Action item: Every line in the records below between the one holding "tailored to the microcontroller they have." and the one holding "But once we", inclusive, is to be set down exactly; all other lines are to be left out.
● ● ● ●
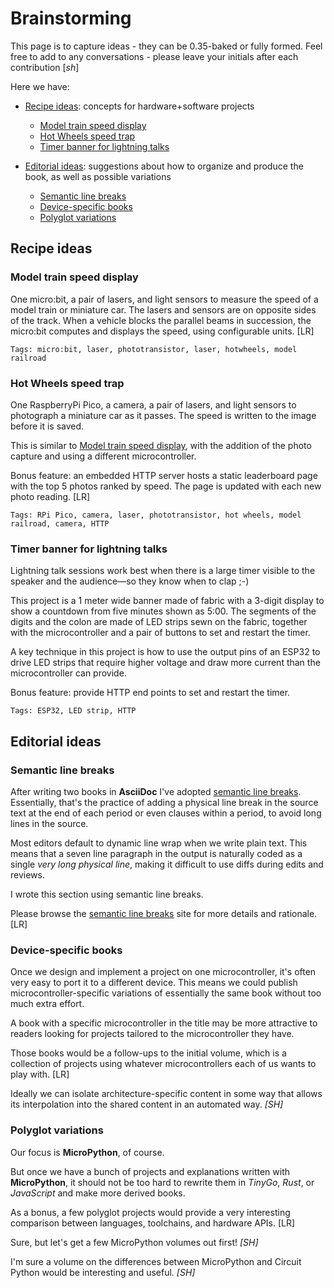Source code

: # Brainstorming

This page is to capture ideas - they can be 0.35-baked or fully formed.
Feel free to add to any conversations - please leave your initials after
each contribution [_sh_]

Here we have:

* [Recipe ideas](#recipe-ideas): concepts for hardware+software projects
    * [Model train speed display](#model-train-speed-display)
    * [Hot Wheels speed trap](#hot-wheels-speed-trap)
    * [Timer banner for lightning talks](#timer-banner-for-lightning-talks)

* [Editorial ideas](#editorial-ideas): suggestions about how to organize
and produce the book, as well as possible variations
    * [Semantic line breaks](#semantic-line-breaks)
    * [Device-specific books](#device-specific-books)
    * [Polyglot variations](#polyglot-variations)

## Recipe ideas

### Model train speed display

One micro:bit, a pair of lasers, and light sensors to
measure the speed of a model train or miniature car.
The lasers and sensors are on opposite sides of the track.
When a vehicle blocks the parallel beams in succession,
the micro:bit computes and displays the speed,
using configurable units. [LR]

```tags
Tags: micro:bit, laser, phototransistor, laser, hotwheels, model railroad
```


### Hot Wheels speed trap

One RaspberryPi Pico, a camera, a pair of lasers, and light sensors to
photograph a miniature car as it passes.
The speed is written to the image before it is saved.

This is similar to [Model train speed display](#model-train-speed-display),
with the addition of the photo capture and using a different microcontroller.

Bonus feature: an embedded HTTP server hosts a static leaderboard page
with the top 5 photos ranked by speed.
The page is updated with each new photo reading.
 [LR]

```tags
Tags: RPi Pico, camera, laser, phototransistor, hot wheels, model railroad, camera, HTTP
```

### Timer banner for lightning talks

Lightning talk sessions work best when there is a large timer visible to
the speaker and the audience—so they know when to clap ;-)

This project is a 1 meter wide banner made of fabric with a
3-digit display to show a countdown from
five minutes shown as 5:00.
The segments of the digits and the colon are made of LED strips sewn on the fabric,
together with the microcontroller
and a pair of buttons to set and restart the timer.

A key technique in this project is how to use the output pins of
an ESP32 to drive LED strips that require higher voltage and
draw more current than the microcontroller can provide.

Bonus feature: provide HTTP end points to set and restart the timer.

```tags
Tags: ESP32, LED strip, HTTP
```

## Editorial ideas

### Semantic line breaks

After writing two books in **AsciiDoc** I've adopted
[semantic line breaks](https://sembr.org/).
Essentially, that's the practice of adding a physical line break in the source text
at the end of each period or even clauses within a period,
to avoid long lines in the source.

Most editors default to dynamic line wrap when we write plain text.
This means that a seven line paragraph in the output is naturally coded as
a single *very long physical line*,
making it difficult to use diffs during edits and reviews.

I wrote this section using semantic line breaks.

Please browse the [semantic line breaks](https://sembr.org/) site for
more details and rationale. [LR]

### Device-specific books

Once we design and implement a project on one microcontroller,
it's often very easy to port it to a different device.
This means we could publish microcontroller-specific variations
of essentially the same book without too much extra effort.

A book with a specific microcontroller in the title
may be more attractive to readers looking for projects
tailored to the microcontroller they have.

Those books would be a follow-ups to the initial volume,
which is a collection of projects using whatever
microcontrollers each of us wants to play with. [LR]

Ideally we can isolate architecture-specific content
in some way that allows its interpolation into the
shared content in an automated way. _[SH]_

### Polyglot variations

Our focus is **MicroPython**, of course.

But once we have a bunch of projects and explanations written
with **MicroPython**, it should not be too hard to rewrite them in
*TinyGo*, *Rust*, or *JavaScript* and make more derived books.

As a bonus, a few polyglot projects would provide a very interesting
comparison between languages, toolchains, and hardware APIs. [LR] 

Sure, but let's get a few MicroPython volumes out first! _[SH]_

I'm sure a volume on the differences
between MicroPython and Circuit Python
would be interesting and useful. _[SH]_
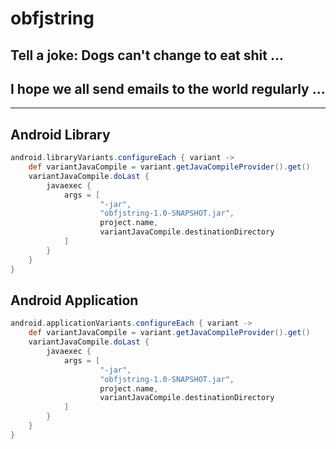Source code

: # obfjstring
## Tell a joke: Dogs can't change to eat shit ...
## I hope we all send emails to the world regularly ...

******

## Android Library
```groovy
android.libraryVariants.configureEach { variant ->
    def variantJavaCompile = variant.getJavaCompileProvider().get()
    variantJavaCompile.doLast {
        javaexec {
            args = [
                    "-jar",
                    "obfjstring-1.0-SNAPSHOT.jar",
                    project.name,
                    variantJavaCompile.destinationDirectory
            ]
        }
    }
}
```

## Android Application
```groovy
android.applicationVariants.configureEach { variant ->
    def variantJavaCompile = variant.getJavaCompileProvider().get()
    variantJavaCompile.doLast {
        javaexec {
            args = [
                    "-jar",
                    "obfjstring-1.0-SNAPSHOT.jar",
                    project.name,
                    variantJavaCompile.destinationDirectory
            ]
        }
    }
}
```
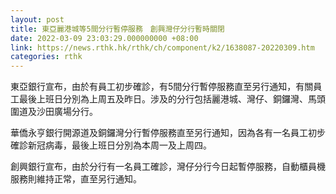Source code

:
 ```yaml
---
layout: post
title: 東亞麗港城等5間分行暫停服務　創興灣仔分行暫時關閉
date: 2022-03-09 23:03:29.000000000 +08:00
link: https://news.rthk.hk/rthk/ch/component/k2/1638087-20220309.htm
categories: rthk
---
```


東亞銀行宣布，由於有員工初步確診，有5間分行暫停服務直至另行通知，有關員工最後上班日分別為上周五及昨日。涉及的分行包括麗港城、灣仔、銅鑼灣、馬頭圍道及沙田廣場分行。

華僑永亨銀行開源道及銅鑼灣分行暫停服務直至另行通知，因為各有一名員工初步確診新冠病毒，最後上班日分別為本周一及上周四。

創興銀行宣布，由於分行有一名員工確診，灣仔分行今日起暫停服務，自動櫃員機服務則維持正常，直至另行通知。
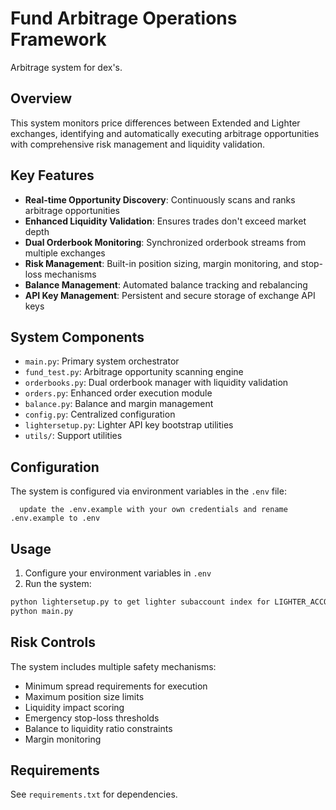 # Fund Arbitrage Operations Framework

Arbitrage system for dex's.

## Overview

This system monitors price differences between Extended and Lighter exchanges, identifying and automatically executing arbitrage opportunities with comprehensive risk management and liquidity validation.

## Key Features

- **Real-time Opportunity Discovery**: Continuously scans and ranks arbitrage opportunities
- **Enhanced Liquidity Validation**: Ensures trades don't exceed market depth
- **Dual Orderbook Monitoring**: Synchronized orderbook streams from multiple exchanges
- **Risk Management**: Built-in position sizing, margin monitoring, and stop-loss mechanisms
- **Balance Management**: Automated balance tracking and rebalancing
- **API Key Management**: Persistent and secure storage of exchange API keys

## System Components

- `main.py`: Primary system orchestrator
- `fund_test.py`: Arbitrage opportunity scanning engine
- `orderbooks.py`: Dual orderbook manager with liquidity validation
- `orders.py`: Enhanced order execution module
- `balance.py`: Balance and margin management
- `config.py`: Centralized configuration
- `lightersetup.py`: Lighter API key bootstrap utilities
- `utils/`: Support utilities

## Configuration

The system is configured via environment variables in the `.env` file:
```
  update the .env.example with your own credentials and rename .env.example to .env
```

## Usage

1. Configure your environment variables in `.env`
2. Run the system:

```bash
python lightersetup.py to get lighter subaccount index for LIGHTER_ACCOUNT_INDEX for .env
python main.py
```

## Risk Controls

The system includes multiple safety mechanisms:

- Minimum spread requirements for execution
- Maximum position size limits
- Liquidity impact scoring
- Emergency stop-loss thresholds
- Balance to liquidity ratio constraints
- Margin monitoring

## Requirements

See `requirements.txt` for dependencies.
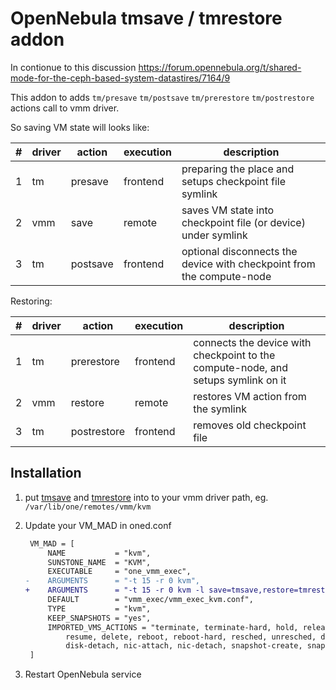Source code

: # OpenNebula tmsave / tmrestore addon

In contionue to this discussion https://forum.opennebula.org/t/shared-mode-for-the-ceph-based-system-datastires/7164/9

This addon to adds `tm/presave` `tm/postsave` `tm/prerestore` `tm/postrestore` actions call to vmm driver.


So saving VM state will looks like:

|#|driver|action|execution|description|
|-|-|-|-|-|
|1|tm|presave|frontend|preparing the place and setups checkpoint file symlink|
|2|vmm|save|remote|saves VM state  into checkpoint file (or device) under symlink|
|3|tm|postsave|frontend|optional disconnects the device with checkpoint from the compute-node|

Restoring:

|#|driver|action|execution|description|
|-|-|-|-|-|
|1|tm|prerestore|frontend|connects the device with checkpoint to the compute-node, and setups symlink on it|
|2|vmm|restore|remote|restores VM action from the symlink|
|3|tm|postrestore|frontend|removes old checkpoint file|


## Installation

1. put [tmsave](tmsave) and [tmrestore](tmrestore) into to your vmm driver path, eg. `/var/lib/one/remotes/vmm/kvm`
2. Update your VM_MAD in oned.conf

   ```diff
    VM_MAD = [
        NAME           = "kvm",
        SUNSTONE_NAME  = "KVM",
        EXECUTABLE     = "one_vmm_exec",
   -    ARGUMENTS      = "-t 15 -r 0 kvm",
   +    ARGUMENTS      = "-t 15 -r 0 kvm -l save=tmsave,restore=tmrestore",
        DEFAULT        = "vmm_exec/vmm_exec_kvm.conf",
        TYPE           = "kvm",
        KEEP_SNAPSHOTS = "yes",
        IMPORTED_VMS_ACTIONS = "terminate, terminate-hard, hold, release, suspend,
            resume, delete, reboot, reboot-hard, resched, unresched, disk-attach,
            disk-detach, nic-attach, nic-detach, snapshot-create, snapshot-delete"
    ]
   ```

3. Restart OpenNebula service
● ● ● ●
Task solution:
tailored to the microcontroller they have.

Those books would be a follow-ups to the initial volume,
which is a collection of projects using whatever
microcontrollers each of us wants to play with. [LR]

Ideally we can isolate architecture-specific content
in some way that allows its interpolation into the
shared content in an automated way. _[SH]_

### Polyglot variations

Our focus is **MicroPython**, of course.

But once we have a bunch of projects and explanations written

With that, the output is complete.